**Supplied data**
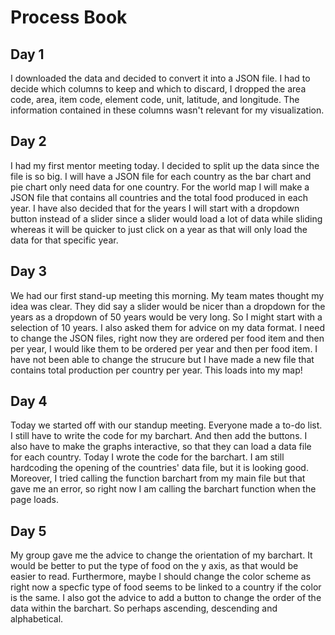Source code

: # Process Book

## Day 1
I downloaded the data and decided to convert it into a JSON file. I had to decide which columns to keep and which to discard, I dropped the area code, area, item code, element code, unit, latitude, and longitude. The information contained in these columns wasn't relevant for my visualization.  

## Day 2
I had my first mentor meeting today. I decided to split up the data since the file is so big. I will have a JSON file for each country as the bar chart and pie chart only need data for one country. For the world map I will make a JSON file that contains all countries and the total food produced in each year.
I have also decided that for the years I will start with a dropdown button instead of a slider since a slider would load a lot of data while sliding whereas it will be quicker to just click on a year as that will only load the data for that specific year.

## Day 3
We had our first stand-up meeting this morning. My team mates thought my idea was clear. They did say a slider would be nicer than a dropdown for the years as a dropdown of 50 years would be very long. So I might start with a selection of 10 years. I also asked them for advice on my data format. I need to change the JSON files, right now they are ordered per food item and then per year, I would like them to be ordered per year and then per food item.
I have not been able to change the strucure but I have made a new file that contains total production per country per year. This loads into my map!

## Day 4
Today we started off with our standup meeting. Everyone made a to-do list. I still have to write the code for my barchart. And then add the buttons. I also have to make the graphs interactive, so that they can load a data file for each country. Today I wrote the code for the barchart. I am still hardcoding the opening of the countries' data file, but it is looking good. Moreover, I tried calling the function barchart from my main file but that gave me an error, so right now I am calling the barchart function when the page loads.

## Day 5
My group gave me the advice to change the orientation of my barchart. It would be better to put the type of food on the y axis, as that would be easier to read. Furthermore, maybe I should change the color scheme as right now a specfic type of food seems to be linked to a country if the color is the same. I also got the advice to add a button to change the order of the data within the barchart. So perhaps ascending, descending and alphabetical.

**Task instructions**
Everything from the line containing "# Process Book" through the line containing "I had my first" in the material above should be retyped exactly, both ends included, and nothing more.

**Output of the task**
: # Process Book

## Day 1
I downloaded the data and decided to convert it into a JSON file. I had to decide which columns to keep and which to discard, I dropped the area code, area, item code, element code, unit, latitude, and longitude. The information contained in these columns wasn't relevant for my visualization.  

## Day 2
I had my first mentor meeting today. I decided to split up the data since the file is so big. I will have a JSON file for each country as the bar chart and pie chart only need data for one country. For the world map I will make a JSON file that contains all countries and the total food produced in each year.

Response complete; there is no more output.